Ds. Hogendoorn verzocht eind 2009 om op de genoemde artikelen te mogen reageren in De Bazuin. De redactie heeft na overleg in januari 2010 besloten om als uitzondering in te gaan op dit verzoek. Daarin week ze bewust af van haar algemene regel om geen discussieblad te zijn. Ook nu is het niet de bedoeling dat de kolommen daarvoor open worden gesteld. Maar wel wil De Bazuin vanwege de kerkelijke ontwikkelingen graag open zijn in de zaken die ds. Hogendoorn aan de orde stelde. Juist ter wille van het bevorderen van eenheid.
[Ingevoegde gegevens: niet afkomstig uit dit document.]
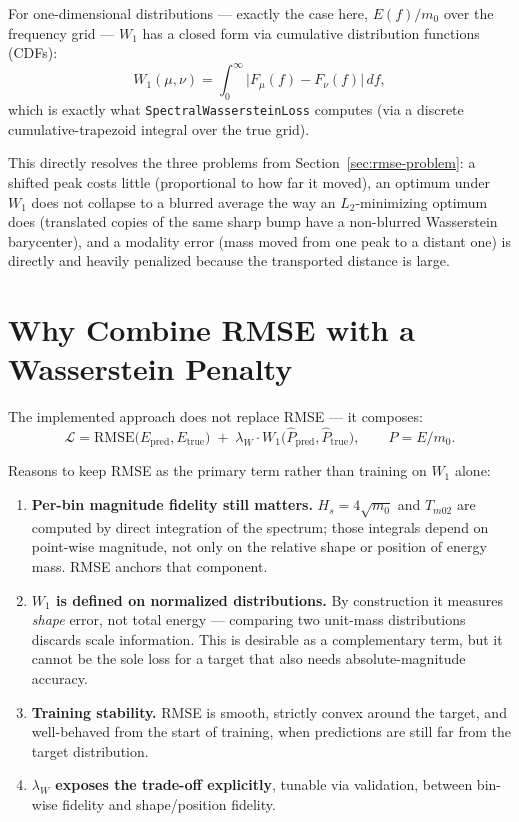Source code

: \documentclass[11pt,a4paper]{article}
\begin{document}
For one-dimensional distributions — exactly the case here, $E(f)/m_0$ over
the frequency grid — $W_1$ has a closed form via cumulative distribution
functions (CDFs):
\begin{equation}
W_1(\mu,\nu) = \int_{0}^{\infty} \big| F_\mu(f) - F_\nu(f) \big| \, df,
\end{equation}
which is exactly what \texttt{SpectralWassersteinLoss} computes
(via a discrete cumulative-trapezoid integral over the true grid).

This directly resolves the three problems from Section~\ref{sec:rmse-problem}:
a shifted peak costs little (proportional to how far it moved), an
optimum under $W_1$ does not collapse to a blurred average the way an
$L_2$-minimizing optimum does (translated copies of the same sharp bump
have a non-blurred Wasserstein barycenter), and a modality error (mass moved
from one peak to a distant one) is directly and heavily penalized because
the transported distance is large.

\section{Why Combine RMSE with a Wasserstein Penalty}
\label{sec:hybrid}

The implemented approach does not replace RMSE — it composes:
\begin{equation}
\mathcal{L} = \text{RMSE}\big(E_{\text{pred}}, E_{\text{true}}\big)
\;+\; \lambda_W \cdot W_1\big(\hat P_{\text{pred}}, \hat P_{\text{true}}\big),
\qquad \hat P = E/m_0.
\end{equation}

Reasons to keep RMSE as the primary term rather than training on $W_1$ alone:

\begin{enumerate}[leftmargin=1.4em]
\item \textbf{Per-bin magnitude fidelity still matters.} $H_s = 4\sqrt{m_0}$
and $T_{m02}$ are computed by direct integration of the spectrum; those
integrals depend on point-wise magnitude, not only on the relative shape or
position of energy mass. RMSE anchors that component.
\item \textbf{$W_1$ is defined on normalized distributions.} By
construction it measures \emph{shape} error, not total energy — comparing
two unit-mass distributions discards scale information. This is desirable
as a complementary term, but it cannot be the sole loss for a target that
also needs absolute-magnitude accuracy.
\item \textbf{Training stability.} RMSE is smooth, strictly convex around
the target, and well-behaved from the start of training, when predictions
are still far from the target distribution.
\item \textbf{$\lambda_W$ exposes the trade-off explicitly}, tunable via
validation, between bin-wise fidelity and shape/position fidelity.
\end{enumerate}
\end{document}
Ds. Hogendoorn heeft lang gewacht met de inzending van zijn stuk. De redactie ontving dit pas in de laatste week van juni 2010, vlak voor de zomervakantie. Het bleek een zeer lang stuk te zijn geworden. Het plan was dit te plaatsen met een reactie van de redactie.

Het is de redactie niet eerder dan nu pas gelukt om tot de toegezegde publicatie met een gedegen reactie te komen. De redactie biedt voor deze vertraging zijn welgemeende excuses aan.

U vindt het stuk van ds. Hoogendoorn geplaatst na dit inleidende artikel en de beide artikelen waarop ds. Hoogendoorn reageert. Vervolgens vindt u een uitvoerig commentaar van de redactie op de reactie van ds. Hoogendoorn, geschreven door ds. De Marie en br. Bruinius. We kunnen nu al zeggen de redactie grote moeite had met het stuk van ds. Hoogendoorn, een stuk dat niet onweersproken mocht blijven omdat het geen recht doet aan de waarheid.
Door de verschillende artikelen zo achter elkaar te plaatsen, zoals ze in de tijd verschenen zijn, kan iedereen de discussie volgen en zelf tot een oordeel komen. Daarom is ook gekozen voor publicatie in een bijlage bij DE BAZUIN. Anders zouden de artikelen gespreid moeten worden over een groot aantal nummers. Dat zou de leesbaarheid en de meningsvorming niet bevorderen.
Overigens is het niet de bedoeling de discussie in DE BAZUIN voort te zetten. De redactie beschouwt het artikel van br. Bruinius en ds. De Marie in eerste instantie als afsluitend.